Nearly four years have passed since the raids, but it was only last week that there was any official indication the government had a case against Reckwerdt. In the time in between, the IRS and U.S. Attorney's office would neither confirm nor deny the existence of an investigation.
Beginning late March, talk around town in Islamorada suggested Reckwerdt made some sort of deal with the government to serve a year in prison. Asked about the possible deal in April, Reckwerdt's other attorney, Ben Kuene, denied there were any pending charges against his client.
Reckwerdt briefly addressed the raids during a Nov. 10, 2011, Village Council meeting. He told colleagues and constituents that "interesting times" were ahead. He also vowed not to resign from the council, which he never did.
"I'm not going anywhere. I'm not leaving. I didn't run. I never did run," he said. "That's not what I do."

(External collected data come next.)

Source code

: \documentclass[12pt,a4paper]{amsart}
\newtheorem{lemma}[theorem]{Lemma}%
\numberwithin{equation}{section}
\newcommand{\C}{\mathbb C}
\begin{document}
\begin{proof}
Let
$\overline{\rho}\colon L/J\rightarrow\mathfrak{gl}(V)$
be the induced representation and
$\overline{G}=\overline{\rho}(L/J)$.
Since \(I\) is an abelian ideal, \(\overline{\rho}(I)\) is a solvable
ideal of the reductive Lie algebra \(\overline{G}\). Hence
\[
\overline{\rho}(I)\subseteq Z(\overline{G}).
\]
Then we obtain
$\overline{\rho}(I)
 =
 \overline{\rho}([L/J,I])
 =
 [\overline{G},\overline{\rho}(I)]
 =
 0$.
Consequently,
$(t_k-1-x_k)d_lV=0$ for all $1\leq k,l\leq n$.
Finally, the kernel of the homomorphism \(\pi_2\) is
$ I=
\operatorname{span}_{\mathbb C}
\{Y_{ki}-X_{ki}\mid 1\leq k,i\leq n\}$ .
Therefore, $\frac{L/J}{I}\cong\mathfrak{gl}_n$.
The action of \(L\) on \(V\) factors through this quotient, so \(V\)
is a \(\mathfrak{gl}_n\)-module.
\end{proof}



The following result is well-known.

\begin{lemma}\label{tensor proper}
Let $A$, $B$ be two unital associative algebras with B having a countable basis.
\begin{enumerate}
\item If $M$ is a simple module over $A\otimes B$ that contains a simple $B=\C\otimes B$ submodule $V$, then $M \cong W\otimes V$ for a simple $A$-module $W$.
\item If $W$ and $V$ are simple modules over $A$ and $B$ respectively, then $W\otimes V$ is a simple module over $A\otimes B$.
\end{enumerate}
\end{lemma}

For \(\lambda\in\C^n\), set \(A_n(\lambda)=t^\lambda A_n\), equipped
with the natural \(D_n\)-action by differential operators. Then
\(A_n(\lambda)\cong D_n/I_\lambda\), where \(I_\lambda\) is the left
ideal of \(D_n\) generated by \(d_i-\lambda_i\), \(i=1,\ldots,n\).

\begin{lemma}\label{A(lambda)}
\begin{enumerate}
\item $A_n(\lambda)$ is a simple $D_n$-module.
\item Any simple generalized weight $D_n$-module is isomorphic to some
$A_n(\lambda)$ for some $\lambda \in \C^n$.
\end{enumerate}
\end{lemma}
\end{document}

Reckwerdt finished his final term on the Islamorada Village Council in 2012. He served for more than eight years, more than any other council member in the village's short history.
Several of Reckwerdt's former colleagues on the dais, including current Mayor Mike Forster, chose not to comment on the criminal charges.

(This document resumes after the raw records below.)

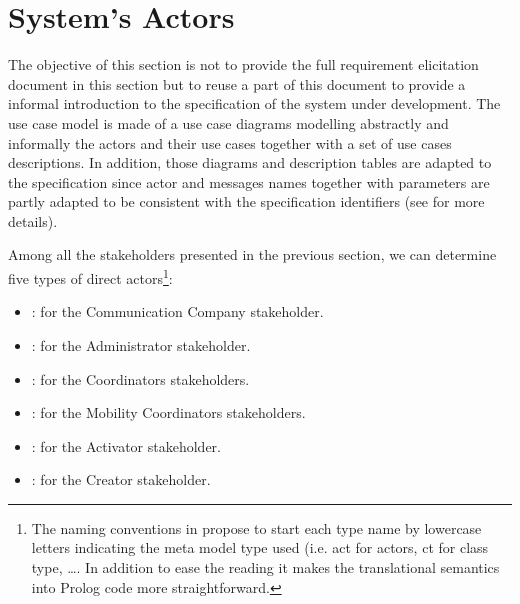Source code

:\newpage

\section{System's Actors}
\label{sec:lu.uni.lassy.excalibur.examples.icrash-gendescr-actors}


The objective of this section is not to provide the full requirement elicitation document in this section but to reuse a part of this document to provide a informal introduction to the \msrmessir specification of the system under development. The use case model is made of a use case diagrams modelling abstractly and informally the actors and their use cases together with a set of use cases descriptions. 
In addition, those diagrams and description tables are adapted to the \msrmessir specification since actor and messages names together with parameters are partly adapted to be consistent with the specification identifiers (see \cite{messirbook} for more details). 

Among all the stakeholders presented in the previous section, we can determine five types of \glspl{direct actor}\footnote{The naming conventions in \msrmessir propose to start each type name by lowercase letters indicating the meta model type used (i.e. act for actors, ct for class type, \ldots. In addition to ease the reading it makes the translational semantics into Prolog code more straightforward.}: 
\begin{itemize}
  \item {}: for the Communication Company stakeholder.
  \item {}: for the Administrator stakeholder.
  \item {}: for the Coordinators stakeholders.
  \item {}: for the Mobility Coordinators
  stakeholders.
  \item {}: for the Activator stakeholder.
  \item {}: for the Creator stakeholder.
\end{itemize}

Along with Robbie's Marina, Reckwerdt's charges involve payroll taxes at other businesses he owns, including Flamingo Air of the Florida Keys Inc., Rent-A-Boat Inc., Robbie's Charter Enterprises Inc., Robbie's Marine Enterprises Inc. and Robbie's of Key West LLC.
The IRS and the U.S. Attorney's Office would not comment when asked if more charges were pending against Reckwerdt or if any of the conspirators referenced in the charging document faced prosecution.
"The U.S. Attorney's Office will not be commenting on this matter," agency spokeswoman Annette Castillo said last week.